Content starts

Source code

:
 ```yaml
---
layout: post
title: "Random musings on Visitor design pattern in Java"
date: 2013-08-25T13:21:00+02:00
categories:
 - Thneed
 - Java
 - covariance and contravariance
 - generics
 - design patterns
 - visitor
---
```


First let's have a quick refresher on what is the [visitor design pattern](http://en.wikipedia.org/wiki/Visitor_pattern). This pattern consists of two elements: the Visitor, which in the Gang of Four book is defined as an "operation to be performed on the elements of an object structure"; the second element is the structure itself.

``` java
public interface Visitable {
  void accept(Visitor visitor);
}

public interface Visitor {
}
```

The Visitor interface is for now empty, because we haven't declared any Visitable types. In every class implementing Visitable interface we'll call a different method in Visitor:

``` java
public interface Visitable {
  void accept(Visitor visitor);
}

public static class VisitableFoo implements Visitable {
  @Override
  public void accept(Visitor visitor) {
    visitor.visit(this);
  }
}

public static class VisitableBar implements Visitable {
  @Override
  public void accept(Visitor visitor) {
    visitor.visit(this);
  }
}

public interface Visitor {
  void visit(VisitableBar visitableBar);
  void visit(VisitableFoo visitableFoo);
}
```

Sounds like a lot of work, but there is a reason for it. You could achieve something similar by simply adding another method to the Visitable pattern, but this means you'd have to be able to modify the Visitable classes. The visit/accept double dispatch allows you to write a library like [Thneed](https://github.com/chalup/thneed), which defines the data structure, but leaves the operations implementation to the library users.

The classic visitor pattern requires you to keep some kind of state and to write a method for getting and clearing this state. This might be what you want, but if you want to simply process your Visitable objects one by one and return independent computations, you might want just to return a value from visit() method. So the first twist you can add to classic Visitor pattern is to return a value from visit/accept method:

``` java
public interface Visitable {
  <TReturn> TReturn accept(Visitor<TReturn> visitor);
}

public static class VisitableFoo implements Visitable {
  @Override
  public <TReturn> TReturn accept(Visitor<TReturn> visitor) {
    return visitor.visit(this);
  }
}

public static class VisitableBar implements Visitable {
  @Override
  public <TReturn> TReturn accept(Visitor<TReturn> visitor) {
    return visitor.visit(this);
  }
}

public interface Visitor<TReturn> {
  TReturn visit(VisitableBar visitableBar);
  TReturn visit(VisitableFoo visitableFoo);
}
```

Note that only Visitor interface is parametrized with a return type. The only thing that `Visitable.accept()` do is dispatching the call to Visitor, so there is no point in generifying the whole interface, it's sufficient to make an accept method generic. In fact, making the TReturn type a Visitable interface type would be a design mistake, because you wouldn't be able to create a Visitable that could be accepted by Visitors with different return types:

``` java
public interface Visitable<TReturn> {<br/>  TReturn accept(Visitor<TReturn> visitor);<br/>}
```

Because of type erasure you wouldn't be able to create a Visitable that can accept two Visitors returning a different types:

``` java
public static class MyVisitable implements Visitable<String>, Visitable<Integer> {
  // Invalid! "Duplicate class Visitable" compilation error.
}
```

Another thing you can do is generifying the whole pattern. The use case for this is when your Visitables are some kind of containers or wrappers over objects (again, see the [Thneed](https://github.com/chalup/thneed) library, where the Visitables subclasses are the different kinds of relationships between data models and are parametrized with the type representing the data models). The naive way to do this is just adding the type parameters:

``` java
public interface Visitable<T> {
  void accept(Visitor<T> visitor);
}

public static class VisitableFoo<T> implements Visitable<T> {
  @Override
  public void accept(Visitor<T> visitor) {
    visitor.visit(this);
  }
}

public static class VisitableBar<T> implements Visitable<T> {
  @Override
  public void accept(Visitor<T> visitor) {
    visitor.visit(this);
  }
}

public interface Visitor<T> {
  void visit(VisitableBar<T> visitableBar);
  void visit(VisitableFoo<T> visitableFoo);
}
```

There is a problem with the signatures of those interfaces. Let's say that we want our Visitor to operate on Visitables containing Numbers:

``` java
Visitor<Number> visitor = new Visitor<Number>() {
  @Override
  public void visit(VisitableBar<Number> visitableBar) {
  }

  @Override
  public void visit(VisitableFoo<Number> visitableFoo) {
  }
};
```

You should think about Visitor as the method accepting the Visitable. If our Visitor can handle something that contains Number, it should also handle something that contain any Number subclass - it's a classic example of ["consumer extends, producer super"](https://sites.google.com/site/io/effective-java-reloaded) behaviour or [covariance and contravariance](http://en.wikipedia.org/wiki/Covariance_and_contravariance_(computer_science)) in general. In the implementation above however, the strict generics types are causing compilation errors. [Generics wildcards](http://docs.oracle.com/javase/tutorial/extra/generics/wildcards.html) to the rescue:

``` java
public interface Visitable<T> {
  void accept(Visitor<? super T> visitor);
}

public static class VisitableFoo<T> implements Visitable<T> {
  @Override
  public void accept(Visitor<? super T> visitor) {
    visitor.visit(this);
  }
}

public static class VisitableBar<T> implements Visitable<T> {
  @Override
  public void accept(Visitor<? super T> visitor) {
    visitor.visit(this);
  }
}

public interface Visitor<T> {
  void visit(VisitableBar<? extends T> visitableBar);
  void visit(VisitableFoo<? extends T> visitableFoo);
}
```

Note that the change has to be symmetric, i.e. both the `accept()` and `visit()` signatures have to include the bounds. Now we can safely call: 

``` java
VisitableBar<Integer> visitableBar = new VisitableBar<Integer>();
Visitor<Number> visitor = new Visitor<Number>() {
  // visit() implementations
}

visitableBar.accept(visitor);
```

Content ends

→ PROBLEM DESCRIPTION:
Take the records above and write each one out again exactly.

→ OUTPUT OF THE EXERCISE:
Source code

:
 ```yaml
---
layout: post
title: "Random musings on Visitor design pattern in Java"
date: 2013-08-25T13:21:00+02:00
categories:
 - Thneed
 - Java
 - covariance and contravariance
 - generics
 - design patterns
 - visitor
---
```


First let's have a quick refresher on what is the [visitor design pattern](http://en.wikipedia.org/wiki/Visitor_pattern). This pattern consists of two elements: the Visitor, which in the Gang of Four book is defined as an "operation to be performed on the elements of an object structure"; the second element is the structure itself.

``` java
public interface Visitable {
  void accept(Visitor visitor);
}

public interface Visitor {
}
```

The Visitor interface is for now empty, because we haven't declared any Visitable types. In every class implementing Visitable interface we'll call a different method in Visitor:

``` java
public interface Visitable {
  void accept(Visitor visitor);
}

public static class VisitableFoo implements Visitable {
  @Override
  public void accept(Visitor visitor) {
    visitor.visit(this);
  }
}

public static class VisitableBar implements Visitable {
  @Override
  public void accept(Visitor visitor) {
    visitor.visit(this);
  }
}

public interface Visitor {
  void visit(VisitableBar visitableBar);
  void visit(VisitableFoo visitableFoo);
}
```

Sounds like a lot of work, but there is a reason for it. You could achieve something similar by simply adding another method to the Visitable pattern, but this means you'd have to be able to modify the Visitable classes. The visit/accept double dispatch allows you to write a library like [Thneed](https://github.com/chalup/thneed), which defines the data structure, but leaves the operations implementation to the library users.

The classic visitor pattern requires you to keep some kind of state and to write a method for getting and clearing this state. This might be what you want, but if you want to simply process your Visitable objects one by one and return independent computations, you might want just to return a value from visit() method. So the first twist you can add to classic Visitor pattern is to return a value from visit/accept method:

``` java
public interface Visitable {
  <TReturn> TReturn accept(Visitor<TReturn> visitor);
}

public static class VisitableFoo implements Visitable {
  @Override
  public <TReturn> TReturn accept(Visitor<TReturn> visitor) {
    return visitor.visit(this);
  }
}

public static class VisitableBar implements Visitable {
  @Override
  public <TReturn> TReturn accept(Visitor<TReturn> visitor) {
    return visitor.visit(this);
  }
}

public interface Visitor<TReturn> {
  TReturn visit(VisitableBar visitableBar);
  TReturn visit(VisitableFoo visitableFoo);
}
```

Note that only Visitor interface is parametrized with a return type. The only thing that `Visitable.accept()` do is dispatching the call to Visitor, so there is no point in generifying the whole interface, it's sufficient to make an accept method generic. In fact, making the TReturn type a Visitable interface type would be a design mistake, because you wouldn't be able to create a Visitable that could be accepted by Visitors with different return types:

``` java
public interface Visitable<TReturn> {<br/>  TReturn accept(Visitor<TReturn> visitor);<br/>}
```

Because of type erasure you wouldn't be able to create a Visitable that can accept two Visitors returning a different types:

``` java
public static class MyVisitable implements Visitable<String>, Visitable<Integer> {
  // Invalid! "Duplicate class Visitable" compilation error.
}
```

Another thing you can do is generifying the whole pattern. The use case for this is when your Visitables are some kind of containers or wrappers over objects (again, see the [Thneed](https://github.com/chalup/thneed) library, where the Visitables subclasses are the different kinds of relationships between data models and are parametrized with the type representing the data models). The naive way to do this is just adding the type parameters:

``` java
public interface Visitable<T> {
  void accept(Visitor<T> visitor);
}

public static class VisitableFoo<T> implements Visitable<T> {
  @Override
  public void accept(Visitor<T> visitor) {
    visitor.visit(this);
  }
}

public static class VisitableBar<T> implements Visitable<T> {
  @Override
  public void accept(Visitor<T> visitor) {
    visitor.visit(this);
  }
}

public interface Visitor<T> {
  void visit(VisitableBar<T> visitableBar);
  void visit(VisitableFoo<T> visitableFoo);
}
```

There is a problem with the signatures of those interfaces. Let's say that we want our Visitor to operate on Visitables containing Numbers:

``` java
Visitor<Number> visitor = new Visitor<Number>() {
  @Override
  public void visit(VisitableBar<Number> visitableBar) {
  }

  @Override
  public void visit(VisitableFoo<Number> visitableFoo) {
  }
};
```

You should think about Visitor as the method accepting the Visitable. If our Visitor can handle something that contains Number, it should also handle something that contain any Number subclass - it's a classic example of ["consumer extends, producer super"](https://sites.google.com/site/io/effective-java-reloaded) behaviour or [covariance and contravariance](http://en.wikipedia.org/wiki/Covariance_and_contravariance_(computer_science)) in general. In the implementation above however, the strict generics types are causing compilation errors. [Generics wildcards](http://docs.oracle.com/javase/tutorial/extra/generics/wildcards.html) to the rescue:

``` java
public interface Visitable<T> {
  void accept(Visitor<? super T> visitor);
}

public static class VisitableFoo<T> implements Visitable<T> {
  @Override
  public void accept(Visitor<? super T> visitor) {
    visitor.visit(this);
  }
}

public static class VisitableBar<T> implements Visitable<T> {
  @Override
  public void accept(Visitor<? super T> visitor) {
    visitor.visit(this);
  }
}

public interface Visitor<T> {
  void visit(VisitableBar<? extends T> visitableBar);
  void visit(VisitableFoo<? extends T> visitableFoo);
}
```

Note that the change has to be symmetric, i.e. both the `accept()` and `visit()` signatures have to include the bounds. Now we can safely call: 

``` java
VisitableBar<Integer> visitableBar = new VisitableBar<Integer>();
Visitor<Number> visitor = new Visitor<Number>() {
  // visit() implementations
}

visitableBar.accept(visitor);
```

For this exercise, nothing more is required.